**YOUR INSTRUCTIONS**
From the listing below, pull out the lines that hold "State".

**MATERIAL TO PROCESS**
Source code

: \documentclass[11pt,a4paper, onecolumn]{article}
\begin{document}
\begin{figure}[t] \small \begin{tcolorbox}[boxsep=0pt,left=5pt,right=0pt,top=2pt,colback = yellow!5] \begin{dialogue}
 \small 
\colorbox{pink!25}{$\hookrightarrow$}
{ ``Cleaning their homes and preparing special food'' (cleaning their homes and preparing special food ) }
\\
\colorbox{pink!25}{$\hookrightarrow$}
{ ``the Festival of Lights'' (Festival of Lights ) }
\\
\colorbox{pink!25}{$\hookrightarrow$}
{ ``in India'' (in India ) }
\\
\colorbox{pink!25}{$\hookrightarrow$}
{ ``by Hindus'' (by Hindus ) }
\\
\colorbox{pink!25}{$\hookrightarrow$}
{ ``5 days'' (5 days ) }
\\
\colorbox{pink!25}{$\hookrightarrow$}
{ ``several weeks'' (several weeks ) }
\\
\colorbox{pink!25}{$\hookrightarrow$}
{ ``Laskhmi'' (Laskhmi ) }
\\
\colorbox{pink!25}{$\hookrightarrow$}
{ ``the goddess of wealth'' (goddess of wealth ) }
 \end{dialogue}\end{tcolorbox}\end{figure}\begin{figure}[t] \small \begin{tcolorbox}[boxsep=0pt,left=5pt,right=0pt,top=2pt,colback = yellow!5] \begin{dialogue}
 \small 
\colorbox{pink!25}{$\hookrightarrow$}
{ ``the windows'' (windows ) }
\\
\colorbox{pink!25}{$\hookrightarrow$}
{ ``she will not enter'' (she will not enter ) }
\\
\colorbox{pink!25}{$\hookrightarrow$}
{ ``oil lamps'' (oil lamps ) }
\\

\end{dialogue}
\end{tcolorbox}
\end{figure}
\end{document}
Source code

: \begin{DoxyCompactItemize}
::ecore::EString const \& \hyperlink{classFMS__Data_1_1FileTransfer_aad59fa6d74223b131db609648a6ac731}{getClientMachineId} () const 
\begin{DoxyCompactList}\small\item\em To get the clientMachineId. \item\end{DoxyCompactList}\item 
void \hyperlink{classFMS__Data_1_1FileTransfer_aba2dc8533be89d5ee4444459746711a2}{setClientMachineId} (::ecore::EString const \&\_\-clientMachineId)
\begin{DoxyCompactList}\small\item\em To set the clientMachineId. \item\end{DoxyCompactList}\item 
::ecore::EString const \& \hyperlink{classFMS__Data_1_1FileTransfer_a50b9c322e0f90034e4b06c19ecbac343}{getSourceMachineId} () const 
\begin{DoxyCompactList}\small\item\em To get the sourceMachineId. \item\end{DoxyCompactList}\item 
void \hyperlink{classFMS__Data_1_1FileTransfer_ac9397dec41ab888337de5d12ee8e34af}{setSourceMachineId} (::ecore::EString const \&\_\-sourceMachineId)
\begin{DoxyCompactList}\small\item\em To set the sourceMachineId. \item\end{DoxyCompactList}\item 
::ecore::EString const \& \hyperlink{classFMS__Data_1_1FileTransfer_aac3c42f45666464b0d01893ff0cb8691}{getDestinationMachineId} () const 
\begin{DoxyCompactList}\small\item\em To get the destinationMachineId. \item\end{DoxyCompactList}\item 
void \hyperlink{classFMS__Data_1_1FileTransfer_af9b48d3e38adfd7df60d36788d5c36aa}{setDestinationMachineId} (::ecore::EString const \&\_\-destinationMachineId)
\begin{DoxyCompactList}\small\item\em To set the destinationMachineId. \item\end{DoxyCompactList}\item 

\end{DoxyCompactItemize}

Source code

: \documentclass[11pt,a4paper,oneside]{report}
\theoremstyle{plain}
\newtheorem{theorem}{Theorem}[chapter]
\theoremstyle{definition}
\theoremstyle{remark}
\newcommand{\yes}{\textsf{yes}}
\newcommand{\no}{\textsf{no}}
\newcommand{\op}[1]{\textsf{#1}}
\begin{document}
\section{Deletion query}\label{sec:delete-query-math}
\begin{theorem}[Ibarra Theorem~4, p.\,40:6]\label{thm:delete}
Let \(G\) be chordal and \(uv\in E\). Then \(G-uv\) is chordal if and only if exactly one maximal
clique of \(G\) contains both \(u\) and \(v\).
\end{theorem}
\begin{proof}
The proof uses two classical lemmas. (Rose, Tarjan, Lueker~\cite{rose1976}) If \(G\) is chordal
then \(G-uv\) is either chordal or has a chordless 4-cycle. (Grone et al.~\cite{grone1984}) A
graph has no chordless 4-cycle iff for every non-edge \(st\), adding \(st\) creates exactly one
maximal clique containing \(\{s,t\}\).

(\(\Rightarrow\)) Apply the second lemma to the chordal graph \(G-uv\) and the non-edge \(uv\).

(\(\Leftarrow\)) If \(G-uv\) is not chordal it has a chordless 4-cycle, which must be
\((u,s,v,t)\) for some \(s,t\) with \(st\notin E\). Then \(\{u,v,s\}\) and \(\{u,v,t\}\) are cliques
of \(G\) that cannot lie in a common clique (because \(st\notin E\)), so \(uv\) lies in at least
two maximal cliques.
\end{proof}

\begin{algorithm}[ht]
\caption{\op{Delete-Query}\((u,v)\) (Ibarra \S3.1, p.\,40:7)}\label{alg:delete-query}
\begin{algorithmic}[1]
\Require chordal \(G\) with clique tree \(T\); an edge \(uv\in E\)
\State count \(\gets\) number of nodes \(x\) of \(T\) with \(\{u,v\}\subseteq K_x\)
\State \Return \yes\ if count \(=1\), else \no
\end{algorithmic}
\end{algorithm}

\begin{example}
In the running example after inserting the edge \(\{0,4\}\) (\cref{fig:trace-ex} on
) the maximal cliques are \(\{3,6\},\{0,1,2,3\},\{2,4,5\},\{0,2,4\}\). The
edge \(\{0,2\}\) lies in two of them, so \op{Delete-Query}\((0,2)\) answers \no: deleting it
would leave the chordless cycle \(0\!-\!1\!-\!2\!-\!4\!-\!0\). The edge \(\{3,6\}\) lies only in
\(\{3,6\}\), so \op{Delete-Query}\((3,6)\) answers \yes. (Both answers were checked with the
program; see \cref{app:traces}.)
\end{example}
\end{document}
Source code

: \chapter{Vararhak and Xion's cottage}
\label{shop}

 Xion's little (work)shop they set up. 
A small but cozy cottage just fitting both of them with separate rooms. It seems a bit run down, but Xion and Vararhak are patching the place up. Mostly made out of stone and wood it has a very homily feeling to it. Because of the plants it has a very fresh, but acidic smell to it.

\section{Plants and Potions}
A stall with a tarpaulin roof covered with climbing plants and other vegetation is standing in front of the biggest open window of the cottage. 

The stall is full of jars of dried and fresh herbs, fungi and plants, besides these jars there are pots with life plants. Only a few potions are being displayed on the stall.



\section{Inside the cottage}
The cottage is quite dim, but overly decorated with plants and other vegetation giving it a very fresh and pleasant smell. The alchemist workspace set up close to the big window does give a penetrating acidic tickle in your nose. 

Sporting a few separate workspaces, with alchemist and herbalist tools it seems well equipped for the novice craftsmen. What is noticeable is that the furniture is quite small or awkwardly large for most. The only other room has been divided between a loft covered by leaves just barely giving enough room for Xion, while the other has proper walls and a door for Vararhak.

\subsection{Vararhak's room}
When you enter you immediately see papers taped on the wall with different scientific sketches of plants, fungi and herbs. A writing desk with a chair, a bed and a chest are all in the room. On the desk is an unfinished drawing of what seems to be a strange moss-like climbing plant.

**ANSWER BOX**
\State count \(\gets\) number of nodes \(x\) of \(T\) with \(\{u,v\}\subseteq K_x\)
\State \Return \yes\ if count \(=1\), else \no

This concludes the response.